WHAT IS EXPECTED: Go to the line below that has "A continuación de", print it and each line after it exactly, and stop after the line that has "Security Group Module"; leave out pictures.

GIVEN INFORMATION Block Start

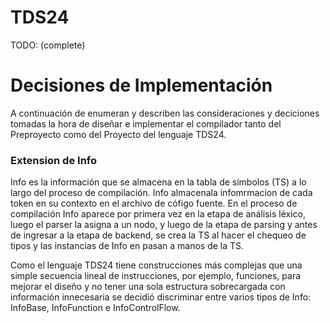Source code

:# TDS24
TODO: (complete)

# Decisiones de Implementación
A continuación de enumeran y describen las consideraciones y deciciones tomadas
la hora de diseñar e implementar el compilador tanto del Preproyecto como del
Proyecto del lenguaje TDS24.

### Extension de Info
Info es la información que se almacena en la tabla de símbolos (TS) a lo largo del proceso de compilación.
Info almacenala infomrmacion de cada token en su contexto en el archivo de cófigo fuente.
En el proceso de compilación Info aparece por primera vez en la etapa de
análisis léxico, luego el parser la asigna a un nodo, y luego de la etapa de
parsing y antes de ingresar a la etapa de backend, se crea la TS al hacer el chequeo de tipos y las instancias de Info en pasan a manos de la TS.

Como el lenguaje TDS24 tiene construcciones más complejas que una simple
secuencia lineal de instrucciones, por ejemplo, funciones, para mejorar el
diseño y no tener una sola estructura sobrecargada con información innecesaria
se decidió discriminar entre varios tipos de Info: InfoBase, InfoFunction e
InfoControlFlow.
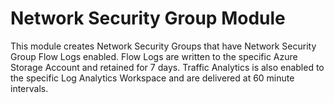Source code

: # Network Security Group Module

This module creates Network Security Groups that have Network Security Group Flow Logs enabled. Flow Logs are written to the specific Azure Storage Account and retained for 7 days. Traffic Analytics is also enabled to the specific Log Analytics Workspace and are delivered at 60 minute intervals.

GIVEN INFORMATION Block End

RESPONSE TO THE TASK:
A continuación de enumeran y describen las consideraciones y deciciones tomadas
la hora de diseñar e implementar el compilador tanto del Preproyecto como del
Proyecto del lenguaje TDS24.

### Extension de Info
Info es la información que se almacena en la tabla de símbolos (TS) a lo largo del proceso de compilación.
Info almacenala infomrmacion de cada token en su contexto en el archivo de cófigo fuente.
En el proceso de compilación Info aparece por primera vez en la etapa de
análisis léxico, luego el parser la asigna a un nodo, y luego de la etapa de
parsing y antes de ingresar a la etapa de backend, se crea la TS al hacer el chequeo de tipos y las instancias de Info en pasan a manos de la TS.

Como el lenguaje TDS24 tiene construcciones más complejas que una simple
secuencia lineal de instrucciones, por ejemplo, funciones, para mejorar el
diseño y no tener una sola estructura sobrecargada con información innecesaria
se decidió discriminar entre varios tipos de Info: InfoBase, InfoFunction e
InfoControlFlow.
Source code

: # Network Security Group Module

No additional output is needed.